In order to move the project forward, the 40 acre proposed site, located off Bethal Road, on the southwest side of Monroe, must be annexed to the City and the City's Tax Increment Financing District amended. In addition, there are several infrastructure requirements. This project will rely heavily on rail, both for corn receiving and for product distribution. It is expected that the majority of corn will arrive at the site via rail, although nearby corn will arrive by truck. The proposed site is located at the end of a rail line currently operated by the Wisconsin and Southern Railroad. Significant on-site and off-site rail improvements are planned. The City intends to work with the Wisconsin Departments of Commerce and Transportation to secure grants to complete the infrastructure improvements including a state transportation grant that would help build a $1.2 million railroad spur to the plant site.

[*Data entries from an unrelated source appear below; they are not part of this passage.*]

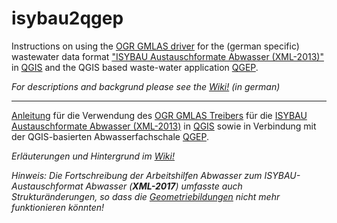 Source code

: # isybau2qgep

Instructions on using the [OGR GMLAS driver](http://www.gdal.org/drv_gmlas.html) for the (german specific) wastewater data format ["ISYBAU Austauschformate Abwasser (XML-2013)"](http://www.arbeitshilfen-abwasser.de/html/A7ISYBAU_ATF_XML.html) in [QGIS](https://qgis.org) and the QGIS based waste-water application [QGEP](https://github.com/QGEP/QGEP).

_For descriptions and backgrund please see the [Wiki!](https://github.com/tschuettenberg/isybau2qgep/wiki) (in german)_

***

[Anleitung](https://github.com/tschuettenberg/isybau2qgep/wiki) für die Verwendung des [OGR GMLAS Treibers](http://www.gdal.org/drv_gmlas.html) für die [ISYBAU Austauschformate Abwasser (XML-2013)](http://www.arbeitshilfen-abwasser.de/html/A7ISYBAU_ATF_XML.html) in [QGIS](https://qgis.org) sowie in Verbindung mit der QGIS-basierten Abwasserfachschale [QGEP](https://github.com/QGEP/QGEP).

_Erläuterungen und Hintergrund im [Wiki!](https://github.com/tschuettenberg/isybau2qgep/wiki)_

_Hinweis: Die Fortschreibung der Arbeitshilfen Abwasser zum ISYBAU-Austauschformat Abwasser (**XML-2017**) umfasste auch Strukturänderungen, so dass die [Geometriebildungen](https://github.com/tschuettenberg/isybau2qgep/wiki/Geometriebildung) nicht mehr funktionieren könnten!_

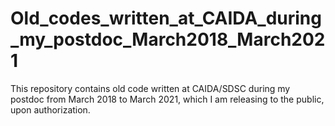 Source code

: # Old_codes_written_at_CAIDA_during_my_postdoc_March2018_March2021

This repository contains old code written at CAIDA/SDSC during my postdoc from March 2018 to March 2021, which I am releasing to the public, upon authorization.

"Monroe has really worked hard to provide us with the information we needed to make our decision," said John Malchine, Vice-President and Co-Founder of BSE. "We are committed to making this a profitable plant and a long term asset to the city and the region."

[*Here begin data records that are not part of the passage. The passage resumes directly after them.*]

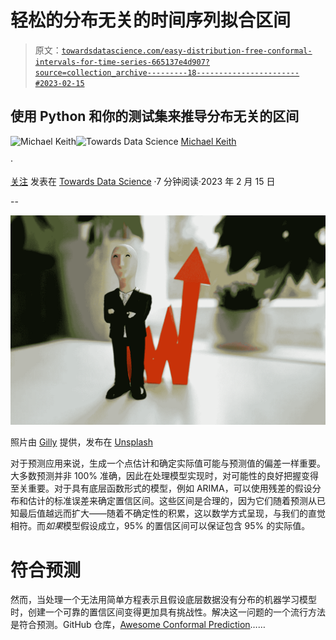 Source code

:# 轻松的分布无关的时间序列拟合区间

> 原文：[`towardsdatascience.com/easy-distribution-free-conformal-intervals-for-time-series-665137e4d907?source=collection_archive---------18-----------------------#2023-02-15`](https://towardsdatascience.com/easy-distribution-free-conformal-intervals-for-time-series-665137e4d907?source=collection_archive---------18-----------------------#2023-02-15)

## 使用 Python 和你的测试集来推导分布无关的区间

[](https://mikekeith52.medium.com/?source=post_page-----665137e4d907--------------------------------)![Michael Keith](https://mikekeith52.medium.com/?source=post_page-----665137e4d907--------------------------------)[](https://towardsdatascience.com/?source=post_page-----665137e4d907--------------------------------)![Towards Data Science](https://towardsdatascience.com/?source=post_page-----665137e4d907--------------------------------) [Michael Keith](https://mikekeith52.medium.com/?source=post_page-----665137e4d907--------------------------------)

·

[关注](https://medium.com/m/signin?actionUrl=https%3A%2F%2Fmedium.com%2F_%2Fsubscribe%2Fuser%2F85177a9cbd35&operation=register&redirect=https%3A%2F%2Ftowardsdatascience.com%2Feasy-distribution-free-conformal-intervals-for-time-series-665137e4d907&user=Michael+Keith&userId=85177a9cbd35&source=post_page-85177a9cbd35----665137e4d907---------------------post_header-----------) 发表在 [Towards Data Science](https://towardsdatascience.com/?source=post_page-----665137e4d907--------------------------------) ·7 分钟阅读·2023 年 2 月 15 日[](https://medium.com/m/signin?actionUrl=https%3A%2F%2Fmedium.com%2F_%2Fvote%2Ftowards-data-science%2F665137e4d907&operation=register&redirect=https%3A%2F%2Ftowardsdatascience.com%2Feasy-distribution-free-conformal-intervals-for-time-series-665137e4d907&user=Michael+Keith&userId=85177a9cbd35&source=-----665137e4d907---------------------clap_footer-----------)

--

[](https://medium.com/m/signin?actionUrl=https%3A%2F%2Fmedium.com%2F_%2Fbookmark%2Fp%2F665137e4d907&operation=register&redirect=https%3A%2F%2Ftowardsdatascience.com%2Feasy-distribution-free-conformal-intervals-for-time-series-665137e4d907&source=-----665137e4d907---------------------bookmark_footer-----------)![](img/8430caa524f9400ed30923d829884482.png)

照片由 [Gilly](https://unsplash.com/@gillyberlin?utm_source=medium&utm_medium=referral) 提供，发布在 [Unsplash](https://unsplash.com/?utm_source=medium&utm_medium=referral)

对于预测应用来说，生成一个点估计和确定实际值可能与预测值的偏差一样重要。大多数预测并非 100% 准确，因此在处理模型实现时，对可能性的良好把握变得至关重要。对于具有底层函数形式的模型，例如 ARIMA，可以使用残差的假设分布和估计的标准误差来确定置信区间。这些区间是合理的，因为它们随着预测从已知最后值越远而扩大——随着不确定性的积累，这以数学方式呈现，与我们的直觉相符。而*如果*模型假设成立，95% 的置信区间可以保证包含 95% 的实际值。

# 符合预测

然而，当处理一个无法用简单方程表示且假设底层数据没有分布的机器学习模型时，创建一个可靠的置信区间变得更加具有挑战性。解决这一问题的一个流行方法是符合预测。GitHub 仓库，[Awesome Conformal Prediction](https://github.com/valeman/awesome-conformal-prediction)……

The construction of the facility will be on an approximate 14-month time schedule. Upon securing building and environmental permits, BSE hopes to break ground no later than April 2001.

OSHA Inspections on the Rise

We want to point out a possible shift in priorities with regard to OSHA inspections of grain handling facilities in Wisconsin, that you need to be aware of. The change is that OSHA appears to be stepping up the pace of these inspections in Wisconsin quite a bit. In the past ten years, there were a total of nine OSHA inspections of Wisconsin grain elevators (as compared to 1006 nationwide). Since April of this year, there have been at least two grain handling facility inspections in Wisconsin (both of which were initiated by an employee complaint). At this rate, OSHA will have conducted eight inspections this year alone. If you were betting on not getting an OSHA inspection anytime soon, it looks like the odds just moved against you.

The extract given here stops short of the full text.